Los Angeles Mayor Eric Garcetti and state Sen. Bob Hertzberg joined the campus community Sept. 26 in celebrating the success of California State University, Northridge’s launch of the Metro Universal Student Transit Pass (U-Pass) pilot program.

CSUN President Dianne F. Harrison, Associated Students President Sevag Alexanian, Los Angeles County Metro Board Chair John Fasana, Los Angeles Councilmember and Metro board member Paul Krekorian, Metro board member Jackie DuPont-Walker, and Valley Industry Commerce Association President Stuart Waldman joined Garcetti and Hertzberg in acknowledging the importance of the new program.

“Bringing U-Pass to CSUN is an example of how we are making sure the San Fernando Valley’s voice is heard and served when it comes to congestion relief and transportation planning,” Garcetti said.

CSUN was the first university in Los Angeles to offer the new U-Pass to its students, launching the program in August. The pass uses a smart chip-enabled sticker to turn a CSUN student’s identification card into a Metro Transit Access Pass (TAP) card pre-loaded with unlimited Metro rides. The card can also be used to load fare for other local transit organizations that accept TAP.

“The popularity of the U-Pass program has surpassed any of our expectations,” said Harrison. “We had long lines of students wanting to purchase the pass and in a few short weeks, 1,500 passes were sold. This is another example of strong collaboration addressing the transportation needs of our students and campus community. Ensuring reliable public transit plays a critical role in access and student success.”

According to Alexanian, CSUN Associated Students had estimated they would sell 500 passes for fall and spring semester combined. By Sept. 26, 1,531 passes had been sold for fall semester alone.

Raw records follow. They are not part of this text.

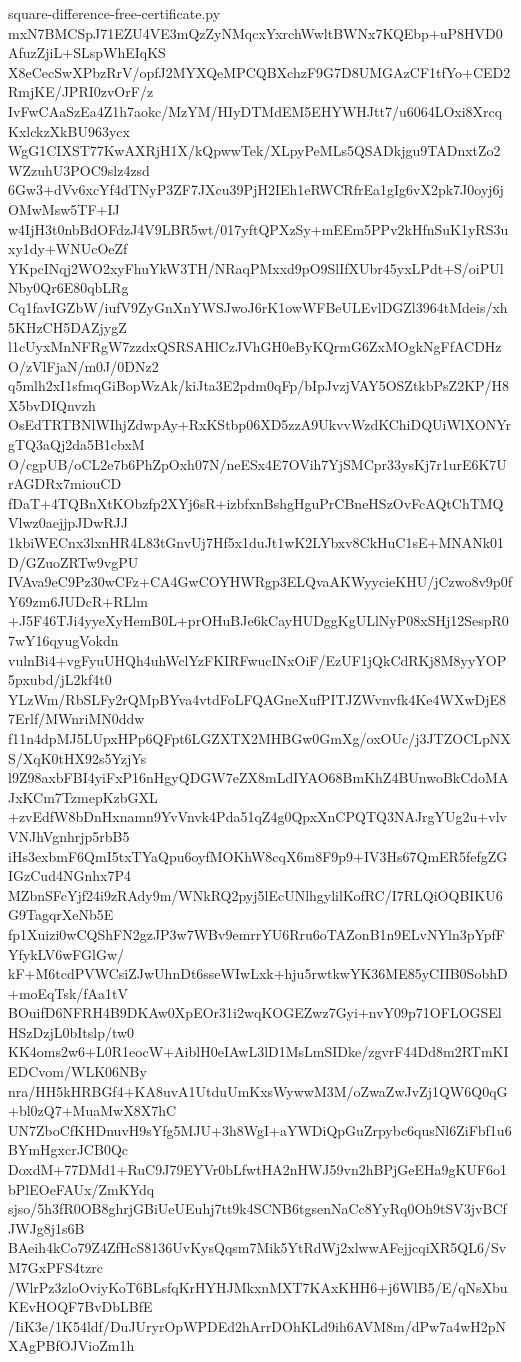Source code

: \documentclass[11pt]{article}
\theoremstyle{definition}
\theoremstyle{remark}
\begin{document}
\begin{filecontents*}[overwrite]{square-difference-free-certificate.py}
mxN7BMCSpJ71EZU4VE3mQzZyNMqcxYxrchWwltBWNx7KQEbp+uP8HVD0AfuzZjiL+SLspWhEIqKS
X8eCecSwXPbzRrV/opfJ2MYXQeMPCQBXchzF9G7D8UMGAzCF1tfYo+CED2RmjKE/JPRI0zvOrF/z
IvFwCAaSzEa4Z1h7aokc/MzYM/HIyDTMdEM5EHYWHJtt7/u6064LOxi8XrcqKxlckzXkBU963ycx
WgG1CIXST77KwAXRjH1X/kQpwwTek/XLpyPeMLs5QSADkjgu9TADnxtZo2WZzuhU3POC9slz4zsd
6Gw3+dVv6xcYf4dTNyP3ZF7JXcu39PjH2IEh1eRWCRfrEa1gIg6vX2pk7J0oyj6jOMwMsw5TF+IJ
w4IjH3t0nbBdOFdzJ4V9LBR5wt/017yftQPXzSy+mEEm5PPv2kHfnSuK1yRS3uxy1dy+WNUcOeZf
YKpcINqj2WO2xyFhuYkW3TH/NRaqPMxxd9pO9SlIfXUbr45yxLPdt+S/oiPUlNby0Qr6E80qbLRg
Cq1favIGZbW/iufV9ZyGnXnYWSJwoJ6rK1owWFBeULEvlDGZl3964tMdeis/xh5KHzCH5DAZjygZ
l1cUyxMnNFRgW7zzdxQSRSAHlCzJVhGH0eByKQrmG6ZxMOgkNgFfACDHzO/zVlFjaN/m0J/0DNz2
q5mlh2xI1sfmqGiBopWzAk/kiJta3E2pdm0qFp/bIpJvzjVAY5OSZtkbPsZ2KP/H8X5bvDIQnvzh
OsEdTRTBNlWIhjZdwpAy+RxKStbp06XD5zzA9UkvvWzdKChiDQUiWlXONYrgTQ3aQj2da5B1cbxM
O/cgpUB/oCL2e7b6PhZpOxh07N/neESx4E7OVih7YjSMCpr33ysKj7r1urE6K7UrAGDRx7miouCD
fDaT+4TQBnXtKObzfp2XYj6sR+izbfxnBshgHguPrCBneHSzOvFcAQtChTMQVlwz0aejjpJDwRJJ
1kbiWECnx3lxnHR4L83tGnvUj7Hf5x1duJt1wK2LYbxv8CkHuC1sE+MNANk01D/GZuoZRTw9vgPU
IVAva9eC9Pz30wCFz+CA4GwCOYHWRgp3ELQvaAKWyycieKHU/jCzwo8v9p0fY69zm6JUDcR+RLlm
+J5F46TJi4yyeXyHemB0L+prOHuBJe6kCayHUDggKgULlNyP08xSHj12SespR07wY16qyugVokdn
vulnBi4+vgFyuUHQh4uhWclYzFKIRFwucINxOiF/EzUF1jQkCdRKj8M8yyYOP5pxubd/jL2kf4t0
YLzWm/RbSLFy2rQMpBYva4vtdFoLFQAGneXufPITJZWvnvfk4Ke4WXwDjE87Erlf/MWnriMN0ddw
f11n4dpMJ5LUpxHPp6QFpt6LGZXTX2MHBGw0GmXg/oxOUc/j3JTZOCLpNXS/XqK0tHX92s5YzjYs
l9Z98axbFBI4yiFxP16nHgyQDGW7eZX8mLdIYAO68BmKhZ4BUnwoBkCdoMAJxKCm7TzmepKzbGXL
+zvEdfW8bDnHxnamn9YvVnvk4Pda51qZ4g0QpxXnCPQTQ3NAJrgYUg2u+vlvVNJhVgnhrjp5rbB5
iHs3exbmF6QmI5txTYaQpu6oyfMOKhW8cqX6m8F9p9+IV3Hs67QmER5fefgZGIGzCud4NGnhx7P4
MZbnSFcYjf24i9zRAdy9m/WNkRQ2pyj5lEcUNlhgylilKofRC/I7RLQiOQBIKU6G9TagqrXeNb5E
fp1Xuizi0wCQShFN2gzJP3w7WBv9emrrYU6Rru6oTAZonB1n9ELvNYln3pYpfFYfykLV6wFGlGw/
kF+M6tcdPVWCsiZJwUhnDt6sseWIwLxk+hju5rwtkwYK36ME85yCIIB0SobhD+moEqTsk/fAa1tV
BOuifD6NFRH4B9DKAw0XpEOr31i2wqKOGEZwz7Gyi+nvY09p71OFLOGSElHSzDzjL0bItslp/tw0
KK4oms2w6+L0R1eocW+AiblH0eIAwL3lD1MsLmSIDke/zgvrF44Dd8m2RTmKIEDCvom/WLK06NBy
nra/HH5kHRBGf4+KA8uvA1UtduUmKxsWywwM3M/oZwaZwJvZj1QW6Q0qG+bl0zQ7+MuaMwX8X7hC
UN7ZboCfKHDnuvH9sYfg5MJU+3h8WgI+aYWDiQpGuZrpybc6qusNl6ZiFbf1u6BYmHgxcrJCB0Qc
DoxdM+77DMd1+RuC9J79EYVr0bLfwtHA2nHWJ59vn2hBPjGeEHa9gKUF6o1bPlEOeFAUx/ZmKYdq
sjso/5h3fR0OB8ghrjGBiUeUEuhj7tt9k4SCNB6tgsenNaCc8YyRq0Oh9tSV3jvBCfJWJg8j1s6B
BAeih4kCo79Z4ZfHcS8136UvKysQqsm7Mik5YtRdWj2xlwwAFejjcqiXR5QL6/SvM7GxPFS4tzrc
/WlrPz3zloOviyKoT6BLsfqKrHYHJMkxnMXT7KAxKHH6+j6WlB5/E/qNsXbuKEvHOQF7BvDbLBfE
/IiK3e/1K54ldf/DuJUryrOpWPDEd2hArrDOhKLd9ih6AVM8m/dPw7a4wH2pNXAgPBfOJVioZm1h

\end{filecontents*}
\end{document}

The $95 pass is subsidized by Metro, Associated Students, and CSUN Parking and Transportation. Undergraduate students with eight or more units — or graduate students with six or more units — who have a CSUN student ID card are eligible to purchase the U-Pass online or at the Associated Students box office, located at the CSUN University Student Union.

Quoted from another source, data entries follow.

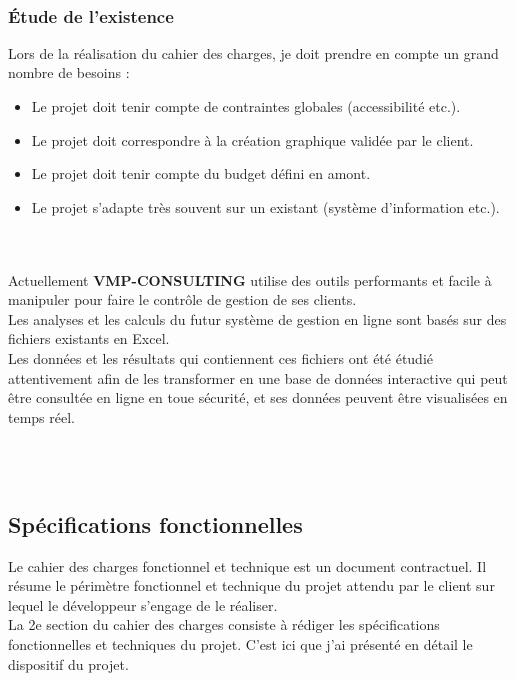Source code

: \documentclass[12pt]{article}
\begin{document}
\\



\subsubsection{Étude de l’existence}

Lors de la réalisation du cahier des charges, je doit prendre en compte un grand nombre de besoins :
\begin{itemize}



\item Le projet doit tenir compte de contraintes globales (accessibilité etc.).

\item Le projet doit correspondre à la création graphique validée par le client.

 \item Le projet doit tenir compte du budget défini en amont.

 \item   Le projet s’adapte très souvent sur un existant (système d’information etc.).

\end{itemize} \\
\\

Actuellement \textbf{VMP-CONSULTING} utilise  des outils performants et facile à manipuler 
pour faire le contrôle de gestion de ses clients.\\
Les analyses et les calculs du futur système de gestion en ligne sont basés
sur des fichiers existants en Excel.\\

Les données et les résultats qui contiennent ces fichiers ont été étudié attentivement afin de les transformer en  une base de données interactive qui peut être consultée en ligne en toue sécurité, et ses données peuvent être visualisées en temps réel.

\\
\\








\subsection{ Spécifications fonctionnelles}


Le cahier des charges fonctionnel et technique est un document contractuel. Il résume le périmètre fonctionnel et technique du projet attendu par le client sur lequel le développeur s’engage de le réaliser.\\
La 2e section du cahier des charges consiste à rédiger les spécifications fonctionnelles et techniques du projet. C’est ici que j'ai  présenté en détail le dispositif du projet. \\
\end{document}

CSUN freshman Pedro Morataya purchased the U-Pass and said he already had experienced significant savings compared to his previous transit payments. “I don’t have to pay as much for my rides,” he said.

“We know that when students take public transportation [and use the pass], it means a little more cash in their pockets,” Garcetti said, adding that Measure M on the November ballot will include transit price protections for students, the elderly and the disabled.

If passed, Measure M would make CSUN easier to access with additional transit added over the next several decades to the San Fernando Valley, including a new Bus Rapid Transit line along Nordhoff Street from Chatsworth to the East San Fernando Valley, stopping at CSUN.

“As they say, today is one small step for current CSUN students and if Measure M passes, it will be one giant leap for the future of all students to come here at CSUN,” Hertzberg said.